● **Assignment**: Provide nothing except how many lines of the data contain the word "unavailable".

Source records:

§ §

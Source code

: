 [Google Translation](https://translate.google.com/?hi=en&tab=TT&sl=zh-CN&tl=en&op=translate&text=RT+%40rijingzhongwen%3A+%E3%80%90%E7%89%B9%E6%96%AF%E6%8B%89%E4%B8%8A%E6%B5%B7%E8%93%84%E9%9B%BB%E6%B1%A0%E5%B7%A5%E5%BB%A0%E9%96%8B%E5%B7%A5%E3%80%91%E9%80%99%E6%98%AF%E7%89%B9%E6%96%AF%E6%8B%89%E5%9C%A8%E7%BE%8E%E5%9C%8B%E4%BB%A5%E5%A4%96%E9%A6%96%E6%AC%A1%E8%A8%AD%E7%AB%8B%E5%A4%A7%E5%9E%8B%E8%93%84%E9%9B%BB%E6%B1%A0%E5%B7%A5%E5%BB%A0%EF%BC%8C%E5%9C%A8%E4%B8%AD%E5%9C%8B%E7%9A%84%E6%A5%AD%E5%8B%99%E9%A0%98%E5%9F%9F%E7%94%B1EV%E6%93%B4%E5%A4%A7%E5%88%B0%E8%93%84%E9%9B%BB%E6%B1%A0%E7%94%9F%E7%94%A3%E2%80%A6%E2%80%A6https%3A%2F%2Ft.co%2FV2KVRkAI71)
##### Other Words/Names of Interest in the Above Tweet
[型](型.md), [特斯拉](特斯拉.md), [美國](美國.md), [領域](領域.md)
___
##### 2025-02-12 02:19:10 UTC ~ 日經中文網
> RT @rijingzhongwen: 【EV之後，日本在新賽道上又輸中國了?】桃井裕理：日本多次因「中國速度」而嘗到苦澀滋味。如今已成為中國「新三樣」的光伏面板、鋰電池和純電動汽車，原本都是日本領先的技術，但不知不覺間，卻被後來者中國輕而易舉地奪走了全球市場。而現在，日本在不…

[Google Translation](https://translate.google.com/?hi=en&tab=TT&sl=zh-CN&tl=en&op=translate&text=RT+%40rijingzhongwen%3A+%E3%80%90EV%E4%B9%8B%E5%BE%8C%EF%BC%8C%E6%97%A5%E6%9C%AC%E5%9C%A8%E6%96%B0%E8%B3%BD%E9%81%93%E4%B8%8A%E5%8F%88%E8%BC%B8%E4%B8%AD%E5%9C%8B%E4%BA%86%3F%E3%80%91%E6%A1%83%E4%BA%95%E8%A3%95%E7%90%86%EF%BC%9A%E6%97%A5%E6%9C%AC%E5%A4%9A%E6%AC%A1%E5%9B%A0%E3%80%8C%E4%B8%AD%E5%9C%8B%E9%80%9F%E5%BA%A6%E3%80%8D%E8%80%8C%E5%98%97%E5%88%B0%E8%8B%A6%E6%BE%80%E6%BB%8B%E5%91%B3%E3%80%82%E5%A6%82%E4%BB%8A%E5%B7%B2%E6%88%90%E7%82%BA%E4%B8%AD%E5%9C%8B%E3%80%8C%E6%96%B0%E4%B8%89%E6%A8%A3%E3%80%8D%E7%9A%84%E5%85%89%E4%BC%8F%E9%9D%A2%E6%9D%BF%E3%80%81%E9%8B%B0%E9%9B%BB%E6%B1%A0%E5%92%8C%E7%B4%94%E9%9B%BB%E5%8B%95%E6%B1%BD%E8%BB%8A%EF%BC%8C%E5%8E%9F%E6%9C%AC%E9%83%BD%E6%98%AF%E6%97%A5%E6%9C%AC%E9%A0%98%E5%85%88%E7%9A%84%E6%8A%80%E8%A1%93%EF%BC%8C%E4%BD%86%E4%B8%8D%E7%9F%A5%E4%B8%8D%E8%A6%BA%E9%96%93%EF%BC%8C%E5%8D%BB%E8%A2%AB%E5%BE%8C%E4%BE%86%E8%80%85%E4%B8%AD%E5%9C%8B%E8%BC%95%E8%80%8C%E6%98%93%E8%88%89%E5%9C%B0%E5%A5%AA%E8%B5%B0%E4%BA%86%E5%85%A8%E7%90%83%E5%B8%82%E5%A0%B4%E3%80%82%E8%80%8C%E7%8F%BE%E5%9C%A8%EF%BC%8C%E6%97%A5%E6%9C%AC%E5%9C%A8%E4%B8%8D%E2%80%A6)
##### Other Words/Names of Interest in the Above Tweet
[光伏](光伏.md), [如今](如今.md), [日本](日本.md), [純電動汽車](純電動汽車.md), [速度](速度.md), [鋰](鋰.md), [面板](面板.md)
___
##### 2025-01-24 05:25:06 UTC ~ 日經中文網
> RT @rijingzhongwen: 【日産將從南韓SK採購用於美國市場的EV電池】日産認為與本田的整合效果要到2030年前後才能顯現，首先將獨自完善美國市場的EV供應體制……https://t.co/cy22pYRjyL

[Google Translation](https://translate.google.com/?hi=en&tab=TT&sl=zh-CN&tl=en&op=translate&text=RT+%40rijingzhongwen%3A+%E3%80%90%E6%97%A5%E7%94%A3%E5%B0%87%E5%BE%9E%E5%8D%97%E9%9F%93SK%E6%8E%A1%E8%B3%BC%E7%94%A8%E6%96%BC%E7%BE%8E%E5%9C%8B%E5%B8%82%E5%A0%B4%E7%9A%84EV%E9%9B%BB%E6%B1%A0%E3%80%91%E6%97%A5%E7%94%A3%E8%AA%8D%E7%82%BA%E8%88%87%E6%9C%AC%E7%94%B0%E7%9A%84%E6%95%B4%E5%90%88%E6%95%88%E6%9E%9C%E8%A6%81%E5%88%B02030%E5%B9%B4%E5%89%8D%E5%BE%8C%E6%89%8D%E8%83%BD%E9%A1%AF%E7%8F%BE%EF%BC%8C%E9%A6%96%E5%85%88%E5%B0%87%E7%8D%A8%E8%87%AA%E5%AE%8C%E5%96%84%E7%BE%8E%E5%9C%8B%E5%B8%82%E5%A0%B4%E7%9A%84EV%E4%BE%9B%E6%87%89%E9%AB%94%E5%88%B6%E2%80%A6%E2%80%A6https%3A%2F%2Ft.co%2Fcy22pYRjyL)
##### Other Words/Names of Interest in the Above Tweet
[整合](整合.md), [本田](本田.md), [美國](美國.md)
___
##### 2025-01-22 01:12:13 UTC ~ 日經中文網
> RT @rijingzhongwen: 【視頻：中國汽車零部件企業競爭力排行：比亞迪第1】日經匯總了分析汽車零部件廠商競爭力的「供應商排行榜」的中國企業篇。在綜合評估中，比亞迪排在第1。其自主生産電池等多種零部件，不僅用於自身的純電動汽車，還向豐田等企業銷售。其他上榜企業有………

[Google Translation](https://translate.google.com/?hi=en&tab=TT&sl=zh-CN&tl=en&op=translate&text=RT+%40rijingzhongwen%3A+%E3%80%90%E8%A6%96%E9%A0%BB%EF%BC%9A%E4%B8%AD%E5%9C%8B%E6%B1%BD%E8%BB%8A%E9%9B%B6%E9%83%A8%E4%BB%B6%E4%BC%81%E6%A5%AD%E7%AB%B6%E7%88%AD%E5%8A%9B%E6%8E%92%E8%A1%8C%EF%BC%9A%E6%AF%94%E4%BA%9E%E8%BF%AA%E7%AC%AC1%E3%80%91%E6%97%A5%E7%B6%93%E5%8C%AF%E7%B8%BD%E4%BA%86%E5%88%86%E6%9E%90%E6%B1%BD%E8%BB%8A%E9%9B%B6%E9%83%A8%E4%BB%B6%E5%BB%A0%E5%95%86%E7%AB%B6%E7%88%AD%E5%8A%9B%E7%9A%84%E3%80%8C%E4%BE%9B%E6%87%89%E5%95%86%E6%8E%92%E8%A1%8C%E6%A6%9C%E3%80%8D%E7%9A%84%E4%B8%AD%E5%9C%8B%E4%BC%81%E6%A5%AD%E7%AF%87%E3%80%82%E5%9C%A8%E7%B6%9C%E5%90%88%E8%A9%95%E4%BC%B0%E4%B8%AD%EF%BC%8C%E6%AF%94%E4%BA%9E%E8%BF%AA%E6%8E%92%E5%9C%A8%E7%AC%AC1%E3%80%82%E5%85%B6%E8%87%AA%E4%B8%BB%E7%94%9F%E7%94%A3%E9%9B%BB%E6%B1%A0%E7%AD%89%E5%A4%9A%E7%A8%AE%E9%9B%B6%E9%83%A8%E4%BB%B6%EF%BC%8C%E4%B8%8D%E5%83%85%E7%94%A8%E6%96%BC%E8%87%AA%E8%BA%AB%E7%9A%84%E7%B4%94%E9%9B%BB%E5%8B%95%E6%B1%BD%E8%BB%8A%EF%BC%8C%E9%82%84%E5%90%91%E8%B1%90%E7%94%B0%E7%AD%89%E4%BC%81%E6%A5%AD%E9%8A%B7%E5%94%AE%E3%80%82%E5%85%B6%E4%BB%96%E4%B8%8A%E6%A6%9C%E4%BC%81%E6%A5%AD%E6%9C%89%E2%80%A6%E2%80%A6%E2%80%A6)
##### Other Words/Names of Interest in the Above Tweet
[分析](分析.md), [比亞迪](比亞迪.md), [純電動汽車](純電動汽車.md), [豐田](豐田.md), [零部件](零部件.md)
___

§ §

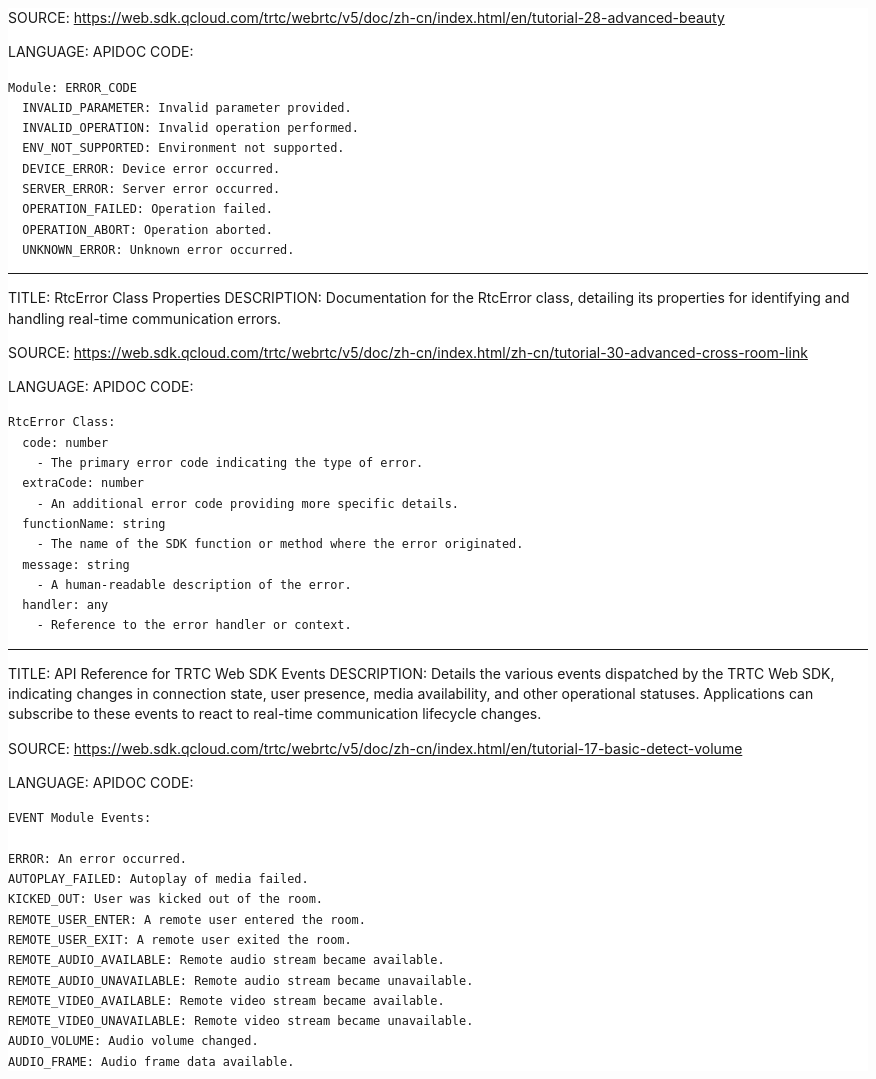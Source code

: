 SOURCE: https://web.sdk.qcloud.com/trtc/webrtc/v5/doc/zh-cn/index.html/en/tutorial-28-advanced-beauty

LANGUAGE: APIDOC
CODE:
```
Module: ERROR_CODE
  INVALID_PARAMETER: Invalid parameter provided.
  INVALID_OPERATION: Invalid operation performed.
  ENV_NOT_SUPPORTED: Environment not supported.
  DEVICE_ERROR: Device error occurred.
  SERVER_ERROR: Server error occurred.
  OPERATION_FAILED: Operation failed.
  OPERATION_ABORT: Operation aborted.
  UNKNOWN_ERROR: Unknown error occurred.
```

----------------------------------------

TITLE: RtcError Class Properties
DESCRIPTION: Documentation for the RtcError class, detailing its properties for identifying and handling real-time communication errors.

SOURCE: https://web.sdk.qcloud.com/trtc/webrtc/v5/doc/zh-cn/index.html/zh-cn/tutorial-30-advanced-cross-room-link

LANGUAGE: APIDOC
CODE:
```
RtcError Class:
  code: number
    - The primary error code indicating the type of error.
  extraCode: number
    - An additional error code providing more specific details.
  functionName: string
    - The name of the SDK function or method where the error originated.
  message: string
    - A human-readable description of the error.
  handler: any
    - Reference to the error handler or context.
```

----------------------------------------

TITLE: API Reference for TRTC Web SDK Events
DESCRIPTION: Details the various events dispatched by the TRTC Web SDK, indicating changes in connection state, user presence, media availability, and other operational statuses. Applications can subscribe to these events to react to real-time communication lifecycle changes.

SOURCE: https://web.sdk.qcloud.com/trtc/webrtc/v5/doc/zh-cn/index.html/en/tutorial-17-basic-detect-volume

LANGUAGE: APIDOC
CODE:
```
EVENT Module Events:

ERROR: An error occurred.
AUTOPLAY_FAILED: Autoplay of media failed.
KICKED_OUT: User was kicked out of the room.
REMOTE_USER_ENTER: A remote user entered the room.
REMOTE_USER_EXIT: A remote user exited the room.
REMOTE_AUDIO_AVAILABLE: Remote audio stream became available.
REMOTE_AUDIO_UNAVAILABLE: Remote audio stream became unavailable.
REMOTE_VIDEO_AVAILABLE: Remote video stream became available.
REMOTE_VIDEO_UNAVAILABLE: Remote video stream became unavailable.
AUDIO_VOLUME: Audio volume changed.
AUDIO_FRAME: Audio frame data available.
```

§ §

● **Answer section**: 2